Mason Grad Takes 1st Place at Texas Union Film Festival

Max Kaplow (center) during production of his 1st place short film,"The Date." (Photo: Bita Ghassemi)
Max Kaplow (center) during production of his 1st place short film,”The Date.” (Photo: Bita Ghassemi)

Max Kaplow, a 2012 graduate of George Mason High School, won the Jury Award 1st Place at the Texas Union Film Festival for his short film, “The Date.” The Texas Union Film Festival is a short film competition for undergraduates and graduate students at the University of Texas at Austin.

Kaplow played baseball at George Washington University (class of 2016) and is now earning a Master of Fine Arts in screenwriting at the University of Texas at Austin, a top 10 film school with one of the best writing programs in the nation.

“The Date,” Kaplow says, was a project for one of his first semester classes, “Production Workshop for Writers.” The class was essentially an “intensive crash course in the production process” so that he and his “cohort” (which included five other MFA screenwriters) could develop their scripts for the screen.

Kaplow describes the process of making a film: “An author I admire had been described as, ‘writing at the speed of thought,’ and I began to wonder what ‘cinema at the speed of thought’ might look like.

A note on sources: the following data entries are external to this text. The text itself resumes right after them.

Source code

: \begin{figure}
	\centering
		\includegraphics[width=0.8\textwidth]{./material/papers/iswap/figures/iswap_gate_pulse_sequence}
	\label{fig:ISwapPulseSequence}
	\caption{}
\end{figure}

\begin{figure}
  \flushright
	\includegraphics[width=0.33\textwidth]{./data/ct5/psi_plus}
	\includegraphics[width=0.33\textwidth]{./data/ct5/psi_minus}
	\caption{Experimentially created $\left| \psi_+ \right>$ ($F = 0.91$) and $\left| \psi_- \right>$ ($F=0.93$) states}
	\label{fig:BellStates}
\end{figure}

I wanted to do something cerebral with characters sort of inside their own heads and defined by their compulsive thinking. Although I had this in mind I still needed to lend it to a story and write a script. I ran with the whole heady, psychological thing and came up with this notion of how the anxieties and fears we often have, that I certainly have, tend to make us feel like we’re the only ones feeling anxious or scared.

“This felt like a good basis for a young couple’s first date and all the nerves and fears and insecurities that go with it. I really took to the idea of their anxieties driving the story, it seemed more engaging and entertaining and a better way of visualizing how inadequate they feel; to make the internal, external. It’s also more cinematic because the cut between characters is what really tells the story. This led to the idea of having them running through the date on each of their respective ends without ever actually being on it.

“I wanted to do something narratively unconventional, but in a way that brought the audience deeper into the story. If there’s anything I’m hoping audiences will be left with after seeing “The Date” it’s that the fears we have actually unite us, that maybe if there is one thing bringing us all together it’s how alone we all feel.”